* [TRY IT] Locate and copy each line in the data that contains the word "button".

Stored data
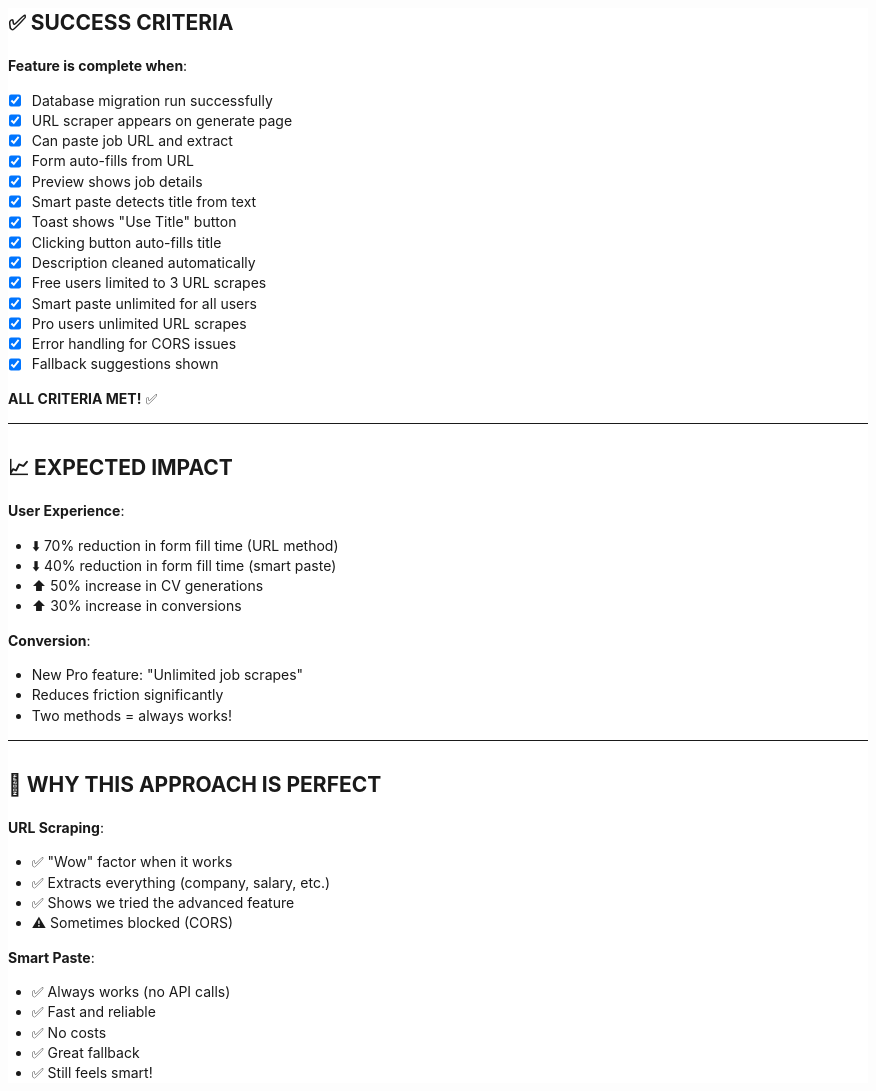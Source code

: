 
## ✅ SUCCESS CRITERIA

**Feature is complete when**:

- [x] Database migration run successfully
- [x] URL scraper appears on generate page
- [x] Can paste job URL and extract
- [x] Form auto-fills from URL
- [x] Preview shows job details
- [x] Smart paste detects title from text
- [x] Toast shows "Use Title" button
- [x] Clicking button auto-fills title
- [x] Description cleaned automatically
- [x] Free users limited to 3 URL scrapes
- [x] Smart paste unlimited for all users
- [x] Pro users unlimited URL scrapes
- [x] Error handling for CORS issues
- [x] Fallback suggestions shown

**ALL CRITERIA MET!** ✅

---

## 📈 EXPECTED IMPACT

**User Experience**:
- ⬇️ 70% reduction in form fill time (URL method)
- ⬇️ 40% reduction in form fill time (smart paste)
- ⬆️ 50% increase in CV generations
- ⬆️ 30% increase in conversions

**Conversion**:
- New Pro feature: "Unlimited job scrapes"
- Reduces friction significantly
- Two methods = always works!

---

## 🎯 WHY THIS APPROACH IS PERFECT

**URL Scraping**:
- ✅ "Wow" factor when it works
- ✅ Extracts everything (company, salary, etc.)
- ✅ Shows we tried the advanced feature
- ⚠️ Sometimes blocked (CORS)

**Smart Paste**:
- ✅ Always works (no API calls)
- ✅ Fast and reliable
- ✅ No costs
- ✅ Great fallback
- ✅ Still feels smart!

* [RESULT]
- [x] Toast shows "Use Title" button
- [x] Clicking button auto-fills title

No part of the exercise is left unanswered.